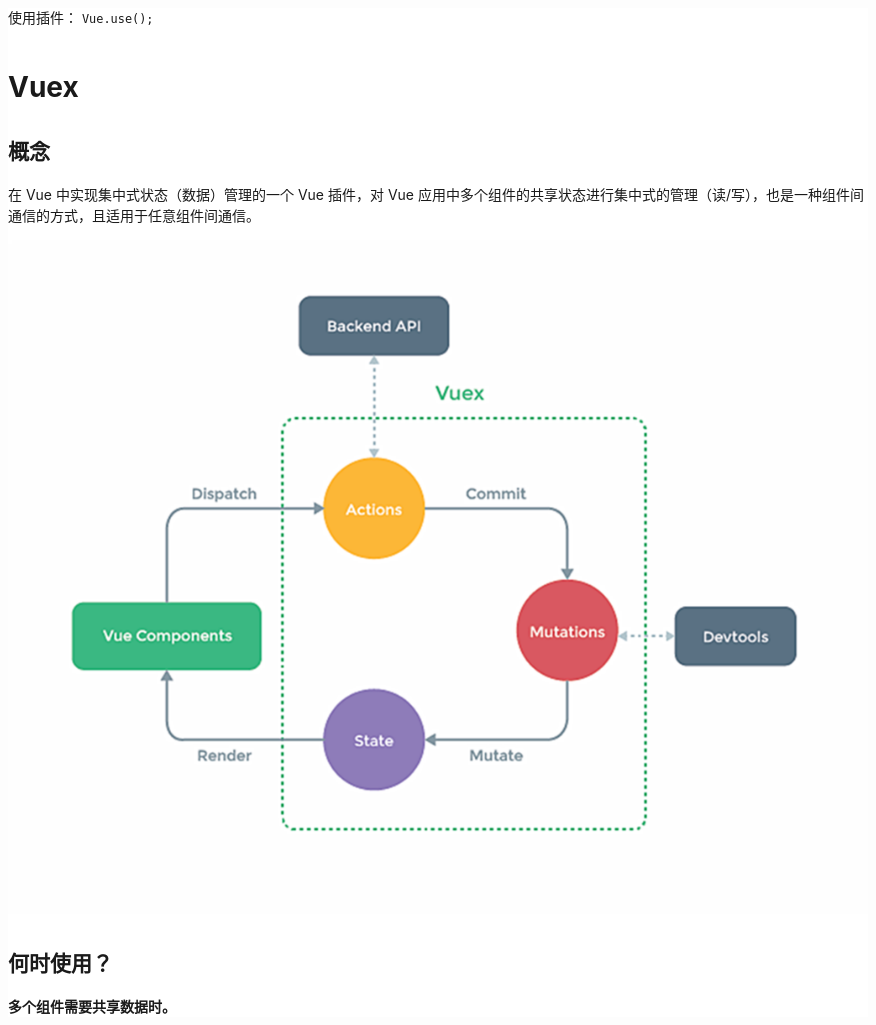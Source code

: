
 ```js
```

使用插件： `Vue.use();`

# Vuex

## 概念

在 Vue 中实现集中式状态（数据）管理的一个 Vue 插件，对 Vue 应用中多个组件的共享状态进行集中式的管理（读/写），也是一种组件间通信的方式，且适用于任意组件间通信。

![vuex](./images/vue/vuex.png)

## 何时使用？

**多个组件需要共享数据时。**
....
Please set down the records above word for word and omit their pictures.

*ANSWER TO THIS EXERCISE*
Source code

:
 ```js
```

使用插件： `Vue.use();`

# Vuex

## 概念

在 Vue 中实现集中式状态（数据）管理的一个 Vue 插件，对 Vue 应用中多个组件的共享状态进行集中式的管理（读/写），也是一种组件间通信的方式，且适用于任意组件间通信。

![vuex](./images/vue/vuex.png)

## 何时使用？

**多个组件需要共享数据时。**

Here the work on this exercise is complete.